Task item: Please repeat the records below exactly, skipping any pictures.
*** Recorded information ***
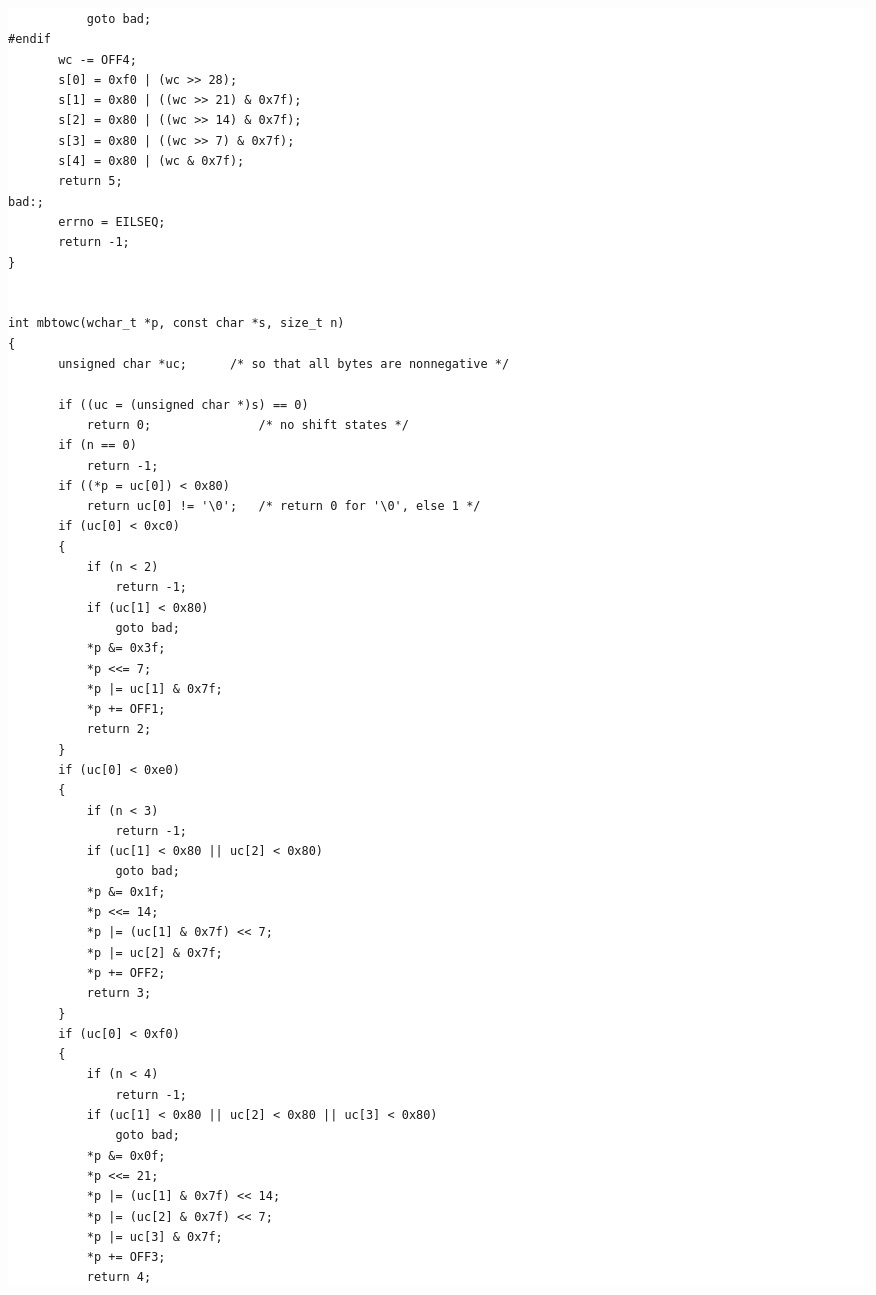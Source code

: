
 ```
	       goto bad;
#endif
       wc -= OFF4;
       s[0] = 0xf0 | (wc >> 28);
       s[1] = 0x80 | ((wc >> 21) & 0x7f);
       s[2] = 0x80 | ((wc >> 14) & 0x7f);
       s[3] = 0x80 | ((wc >> 7) & 0x7f);
       s[4] = 0x80 | (wc & 0x7f);
       return 5;
bad:;
       errno = EILSEQ;
       return -1;
}


int mbtowc(wchar_t *p, const char *s, size_t n)
{
       unsigned char *uc;      /* so that all bytes are nonnegative */

       if ((uc = (unsigned char *)s) == 0)
	       return 0;               /* no shift states */
       if (n == 0)
	       return -1;
       if ((*p = uc[0]) < 0x80)
	       return uc[0] != '\0';   /* return 0 for '\0', else 1 */
       if (uc[0] < 0xc0)
       {
	       if (n < 2)
		       return -1;
	       if (uc[1] < 0x80)
		       goto bad;
	       *p &= 0x3f;
	       *p <<= 7;
	       *p |= uc[1] & 0x7f;
	       *p += OFF1;
	       return 2;
       }
       if (uc[0] < 0xe0)
       {
	       if (n < 3)
		       return -1;
	       if (uc[1] < 0x80 || uc[2] < 0x80)
		       goto bad;
	       *p &= 0x1f;
	       *p <<= 14;
	       *p |= (uc[1] & 0x7f) << 7;
	       *p |= uc[2] & 0x7f;
	       *p += OFF2;
	       return 3;
       }
       if (uc[0] < 0xf0)
       {
	       if (n < 4)
		       return -1;
	       if (uc[1] < 0x80 || uc[2] < 0x80 || uc[3] < 0x80)
		       goto bad;
	       *p &= 0x0f;
	       *p <<= 21;
	       *p |= (uc[1] & 0x7f) << 14;
	       *p |= (uc[2] & 0x7f) << 7;
	       *p |= uc[3] & 0x7f;
	       *p += OFF3;
	       return 4;
```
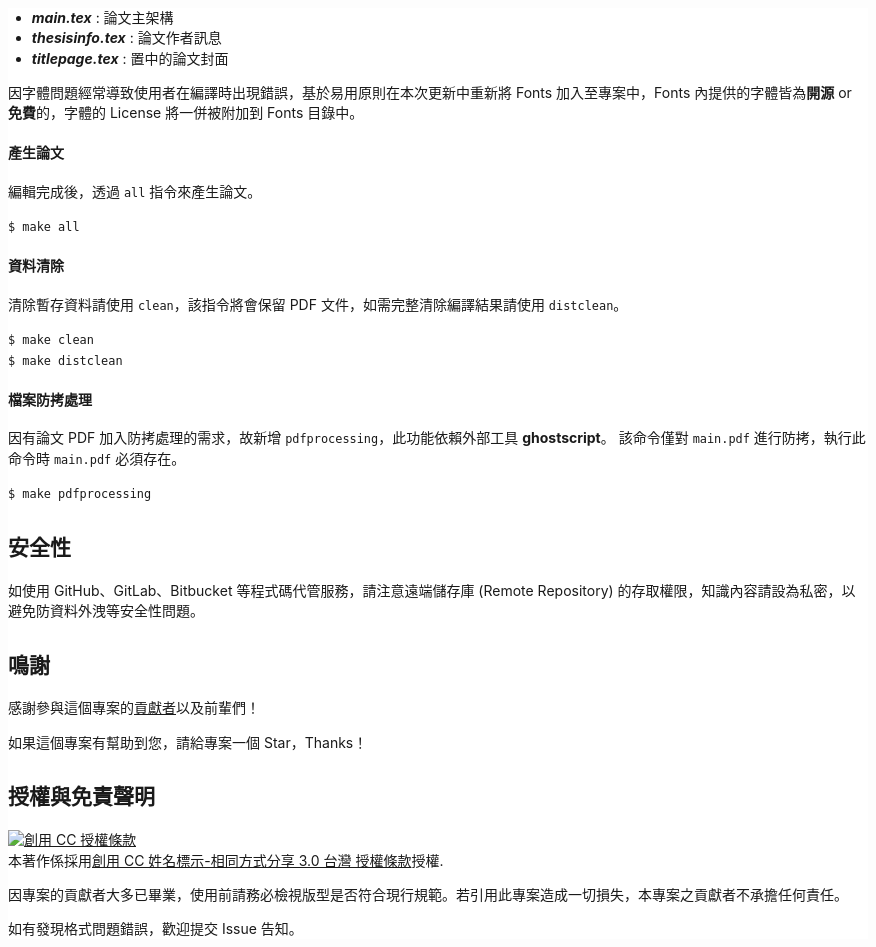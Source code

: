 * ***main.tex*** : 論文主架構
* ***thesisinfo.tex*** : 論文作者訊息
* ***titlepage.tex*** : 置中的論文封面

因字體問題經常導致使用者在編譯時出現錯誤，基於易用原則在本次更新中重新將 Fonts 加入至專案中，Fonts 內提供的字體皆為**開源** or **免費**的，字體的 License 將一併被附加到 Fonts 目錄中。

#### 產生論文

編輯完成後，透過 `all` 指令來產生論文。

```
$ make all
```

#### 資料清除

清除暫存資料請使用 `clean`，該指令將會保留 PDF 文件，如需完整清除編譯結果請使用 `distclean`。

```
$ make clean
$ make distclean
```

#### 檔案防拷處理

因有論文 PDF 加入防拷處理的需求，故新增 `pdfprocessing`，此功能依賴外部工具 **ghostscript**。
該命令僅對 `main.pdf` 進行防拷，執行此命令時 `main.pdf` 必須存在。

```
$ make pdfprocessing
```

## 安全性

如使用 GitHub、GitLab、Bitbucket 等程式碼代管服務，請注意遠端儲存庫 (Remote Repository) 的存取權限，知識內容請設為私密，以避免防資料外洩等安全性問題。

## 鳴謝

感謝參與這個專案的[貢獻者](https://github.com/yuhao-kuo/NKUST-thesis-template/graphs/contributors)以及前輩們！

如果這個專案有幫助到您，請給專案一個 Star，Thanks！

## 授權與免責聲明

<a rel="license" href="http://creativecommons.org/licenses/by-sa/3.0/tw/"><img alt="創用 CC 授權條款" style="border-width:0" src="https://i.creativecommons.org/l/by-sa/3.0/tw/88x31.png" /></a><br />本著作係採用<a rel="license" href="http://creativecommons.org/licenses/by-sa/3.0/tw/">創用 CC 姓名標示-相同方式分享 3.0 台灣 授權條款</a>授權.

因專案的貢獻者大多已畢業，使用前請務必檢視版型是否符合現行規範。若引用此專案造成一切損失，本專案之貢獻者不承擔任何責任。

如有發現格式問題錯誤，歡迎提交 Issue 告知。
*** End of Recorded information ***
Exercise response:
Source code

:
 ```
	       goto bad;
#endif
       wc -= OFF4;
       s[0] = 0xf0 | (wc >> 28);
       s[1] = 0x80 | ((wc >> 21) & 0x7f);
       s[2] = 0x80 | ((wc >> 14) & 0x7f);
       s[3] = 0x80 | ((wc >> 7) & 0x7f);
       s[4] = 0x80 | (wc & 0x7f);
       return 5;
bad:;
       errno = EILSEQ;
       return -1;
}


int mbtowc(wchar_t *p, const char *s, size_t n)
{
       unsigned char *uc;      /* so that all bytes are nonnegative */

       if ((uc = (unsigned char *)s) == 0)
	       return 0;               /* no shift states */
       if (n == 0)
	       return -1;
       if ((*p = uc[0]) < 0x80)
	       return uc[0] != '\0';   /* return 0 for '\0', else 1 */
       if (uc[0] < 0xc0)
       {
	       if (n < 2)
		       return -1;
	       if (uc[1] < 0x80)
		       goto bad;
	       *p &= 0x3f;
	       *p <<= 7;
	       *p |= uc[1] & 0x7f;
	       *p += OFF1;
	       return 2;
       }
       if (uc[0] < 0xe0)
       {
	       if (n < 3)
		       return -1;
	       if (uc[1] < 0x80 || uc[2] < 0x80)
		       goto bad;
	       *p &= 0x1f;
	       *p <<= 14;
	       *p |= (uc[1] & 0x7f) << 7;
	       *p |= uc[2] & 0x7f;
	       *p += OFF2;
	       return 3;
       }
       if (uc[0] < 0xf0)
       {
	       if (n < 4)
		       return -1;
	       if (uc[1] < 0x80 || uc[2] < 0x80 || uc[3] < 0x80)
		       goto bad;
	       *p &= 0x0f;
	       *p <<= 21;
	       *p |= (uc[1] & 0x7f) << 14;
	       *p |= (uc[2] & 0x7f) << 7;
	       *p |= uc[3] & 0x7f;
	       *p += OFF3;
	       return 4;
```
Source code

: * ***main.tex*** : 論文主架構
* ***thesisinfo.tex*** : 論文作者訊息
* ***titlepage.tex*** : 置中的論文封面

因字體問題經常導致使用者在編譯時出現錯誤，基於易用原則在本次更新中重新將 Fonts 加入至專案中，Fonts 內提供的字體皆為**開源** or **免費**的，字體的 License 將一併被附加到 Fonts 目錄中。

#### 產生論文

編輯完成後，透過 `all` 指令來產生論文。

```
$ make all
```

#### 資料清除

清除暫存資料請使用 `clean`，該指令將會保留 PDF 文件，如需完整清除編譯結果請使用 `distclean`。

```
$ make clean
$ make distclean
```

#### 檔案防拷處理

因有論文 PDF 加入防拷處理的需求，故新增 `pdfprocessing`，此功能依賴外部工具 **ghostscript**。
該命令僅對 `main.pdf` 進行防拷，執行此命令時 `main.pdf` 必須存在。

```
$ make pdfprocessing
```

## 安全性

如使用 GitHub、GitLab、Bitbucket 等程式碼代管服務，請注意遠端儲存庫 (Remote Repository) 的存取權限，知識內容請設為私密，以避免防資料外洩等安全性問題。

## 鳴謝

感謝參與這個專案的[貢獻者](https://github.com/yuhao-kuo/NKUST-thesis-template/graphs/contributors)以及前輩們！

如果這個專案有幫助到您，請給專案一個 Star，Thanks！

## 授權與免責聲明

<a rel="license" href="http://creativecommons.org/licenses/by-sa/3.0/tw/"><img alt="創用 CC 授權條款" style="border-width:0" src="https://i.creativecommons.org/l/by-sa/3.0/tw/88x31.png" /></a><br />本著作係採用<a rel="license" href="http://creativecommons.org/licenses/by-sa/3.0/tw/">創用 CC 姓名標示-相同方式分享 3.0 台灣 授權條款</a>授權.

因專案的貢獻者大多已畢業，使用前請務必檢視版型是否符合現行規範。若引用此專案造成一切損失，本專案之貢獻者不承擔任何責任。

如有發現格式問題錯誤，歡迎提交 Issue 告知。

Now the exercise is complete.